The Minor Injury That Can Really Knock You Off Your Feet

Date Thursday, April 17th, 2008

A groin strain is a tear or rupture to any one of the five adductor muscles. The most common muscle to be injured is the adductor longus muscle which connects from the pubic ramus to the medial (inner) surface of the femur (thigh bone)and it can really sideline a person from their activities if it suffers a strain.

The main function of this set of muscles is simply to pull the legs back towards the midline, a movement termed adduction. When walking normally, the muscles pull and help swing the lower limbs and maintain the balance of the body. A rupture or tear in the muscle usually occurs when sprinting, changing direction or in rapid movements of the leg against resistance such as kicking a ball.

What are the symptoms of groin strain?

* Tightening of the groin muscles and this may not appear for up to 24-hours after the initial injury.
* A sudden sharp pain in the groin area or adductor muscles during exercise.
* Bruising or swelling is common a 1-2 days after the injury.
* Inability to contract the muscles by squeezing the legs together or possibly lifting the leg out in front.
* Pain on stretching the muscles.
* A lump or gap in the adductor muscles themselves may be felt.

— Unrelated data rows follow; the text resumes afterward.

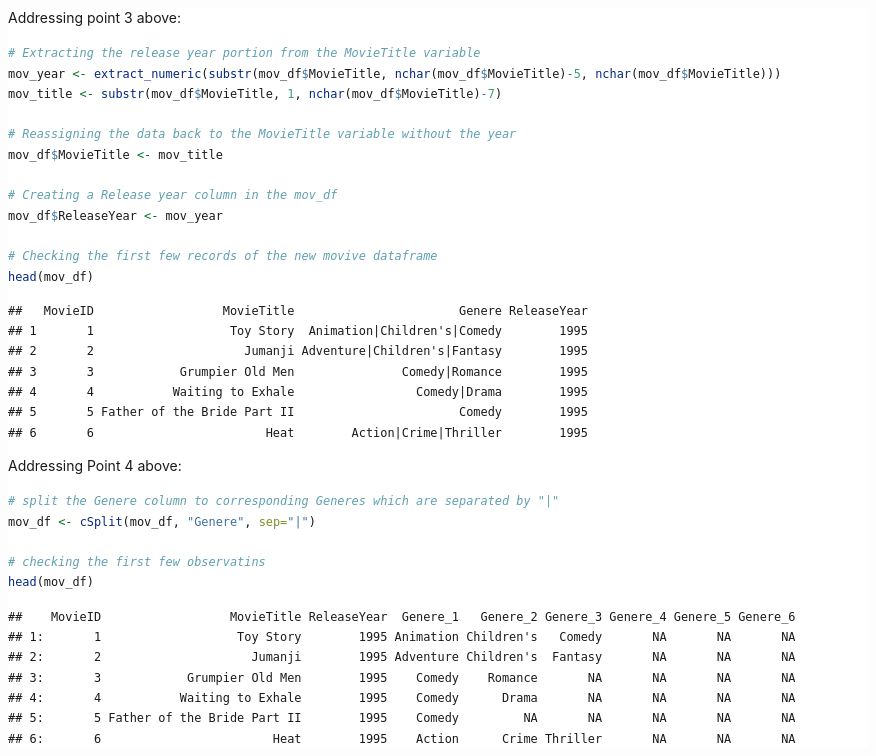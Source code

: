 Addressing point 3 above:

```r
# Extracting the release year portion from the MovieTitle variable 
mov_year <- extract_numeric(substr(mov_df$MovieTitle, nchar(mov_df$MovieTitle)-5, nchar(mov_df$MovieTitle)))
mov_title <- substr(mov_df$MovieTitle, 1, nchar(mov_df$MovieTitle)-7)

# Reassigning the data back to the MovieTitle variable without the year
mov_df$MovieTitle <- mov_title

# Creating a Release year column in the mov_df
mov_df$ReleaseYear <- mov_year

# Checking the first few records of the new movive dataframe
head(mov_df)
```

```
##   MovieID                  MovieTitle                       Genere ReleaseYear
## 1       1                   Toy Story  Animation|Children's|Comedy        1995
## 2       2                     Jumanji Adventure|Children's|Fantasy        1995
## 3       3            Grumpier Old Men               Comedy|Romance        1995
## 4       4           Waiting to Exhale                 Comedy|Drama        1995
## 5       5 Father of the Bride Part II                       Comedy        1995
## 6       6                        Heat        Action|Crime|Thriller        1995
```

Addressing Point 4 above:

```r
# split the Genere column to corresponding Generes which are separated by "|"
mov_df <- cSplit(mov_df, "Genere", sep="|")

# checking the first few observatins
head(mov_df)
```

```
##    MovieID                  MovieTitle ReleaseYear  Genere_1   Genere_2 Genere_3 Genere_4 Genere_5 Genere_6
## 1:       1                   Toy Story        1995 Animation Children's   Comedy       NA       NA       NA
## 2:       2                     Jumanji        1995 Adventure Children's  Fantasy       NA       NA       NA
## 3:       3            Grumpier Old Men        1995    Comedy    Romance       NA       NA       NA       NA
## 4:       4           Waiting to Exhale        1995    Comedy      Drama       NA       NA       NA       NA
## 5:       5 Father of the Bride Part II        1995    Comedy         NA       NA       NA       NA       NA
## 6:       6                        Heat        1995    Action      Crime Thriller       NA       NA       NA
```
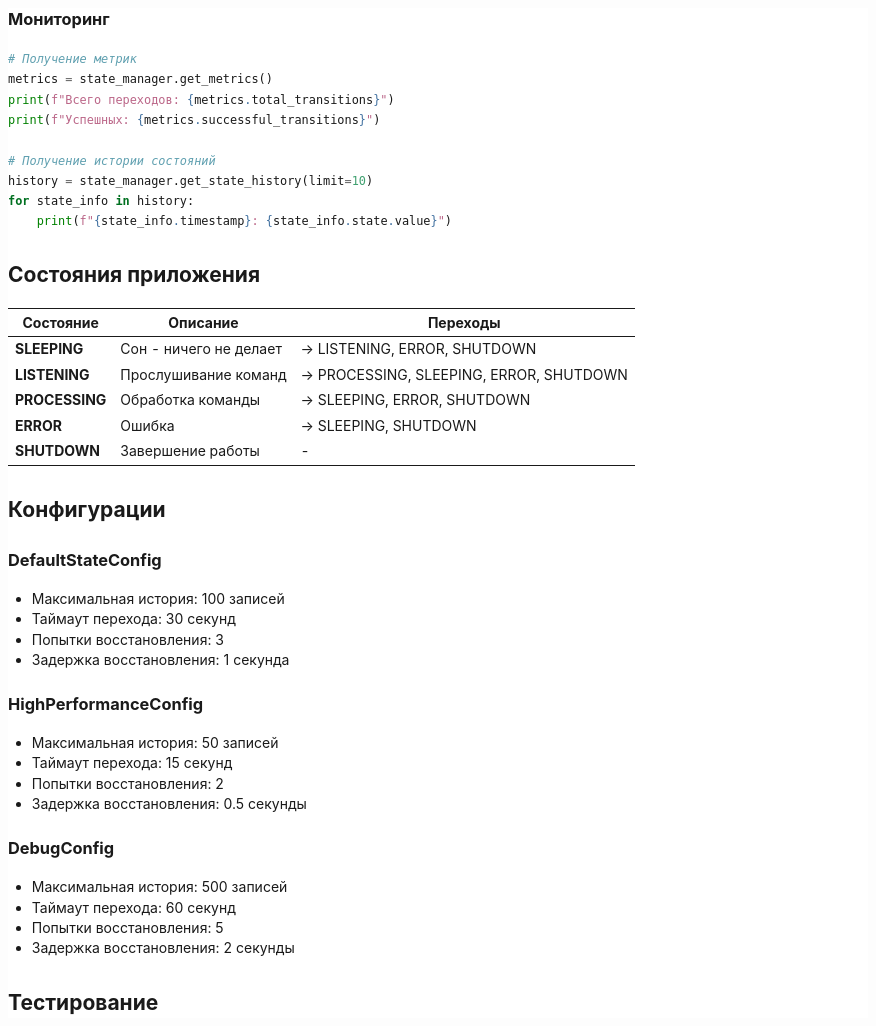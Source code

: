 ### Мониторинг

```python
# Получение метрик
metrics = state_manager.get_metrics()
print(f"Всего переходов: {metrics.total_transitions}")
print(f"Успешных: {metrics.successful_transitions}")

# Получение истории состояний
history = state_manager.get_state_history(limit=10)
for state_info in history:
    print(f"{state_info.timestamp}: {state_info.state.value}")
```

## Состояния приложения

| Состояние | Описание | Переходы |
|-----------|----------|----------|
| **SLEEPING** | Сон - ничего не делает | → LISTENING, ERROR, SHUTDOWN |
| **LISTENING** | Прослушивание команд | → PROCESSING, SLEEPING, ERROR, SHUTDOWN |
| **PROCESSING** | Обработка команды | → SLEEPING, ERROR, SHUTDOWN |
| **ERROR** | Ошибка | → SLEEPING, SHUTDOWN |
| **SHUTDOWN** | Завершение работы | - |

## Конфигурации

### DefaultStateConfig
- Максимальная история: 100 записей
- Таймаут перехода: 30 секунд
- Попытки восстановления: 3
- Задержка восстановления: 1 секунда

### HighPerformanceConfig
- Максимальная история: 50 записей
- Таймаут перехода: 15 секунд
- Попытки восстановления: 2
- Задержка восстановления: 0.5 секунды

### DebugConfig
- Максимальная история: 500 записей
- Таймаут перехода: 60 секунд
- Попытки восстановления: 5
- Задержка восстановления: 2 секунды

## Тестирование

There are three grades of muscle strain:
Grade 1 is the mildest with only mild discomfort and a little tenderness.
Grade 2 is more severe and is painful with movement or touch and often there is marked swelling of the area.
Grade 3 is the most severe muscle strain and will be extremely painful with a complete loss of the ability to run and sometimes even walk.

Groin strain treatment

* Apply R.I.C.E. (Rest, Ice, Compression, Elevation) immediately.
* Rest and use crutches for support if you must move and need assistance.
* See a sports injury professional and get an exercise program to slowly rehab those strained muscles and get yourself back into activities a lot sooner.

Common exercises for rehab of the strain include stretching exercises that are very gradually increased as the healing occurs to build up strength and endurance in the groin muscle.

Tis The Season for Golfer’s Elbow

Date Wednesday, April 16th, 2008

If you’re curious about the condition Golfer’s Elbow, it’s the polar opposite of Tennis Elbow. Whereas Tennis Elbow is a condition of the outside of the elbow, Golfer’s Elbow attacks the inside of the elbow. The $20 term is flexor / pronator tendinopathy is also seen in tennis players (yes, tennis players can actually get Golfer’s Elbow) that use a lot of top spin and power their forehand shots.

Symptoms of golfer elbow include:
* Pain on the bony bit on the inside of the elbow.
* Weakness in the wrist.
* Pain on the inside of the elbow when you grip something hard.
* Pain when wrist flexion (bending the wrist palm downwards) is resisted.
* Pain on resisted wrist pronation - rotating inwards (thumb downwards).

Common Treatments for Golfer’s Elbow

* Ice the injury for two days (20 min’s on up to six times a day)
* Rest the affected area.
* After 2 days apply heat and use a wrap to hold it in place.
* Use a brace or support to reduce the load on the elbow enabling it to heal.

If You Choose to See a Sports Injury Specialist

* Apply ultrasound or laser treatment.
* Prescribe anti-inflammatory medication.
* Use sports massage techniques.
* Give a steroid injection.

Rest of the elbow is paramount to healing this injury completely. Under proper rest, cold and heat treatments, you can be back in the swing as quickly as two weeks when your Golfer’s Elbow is minor.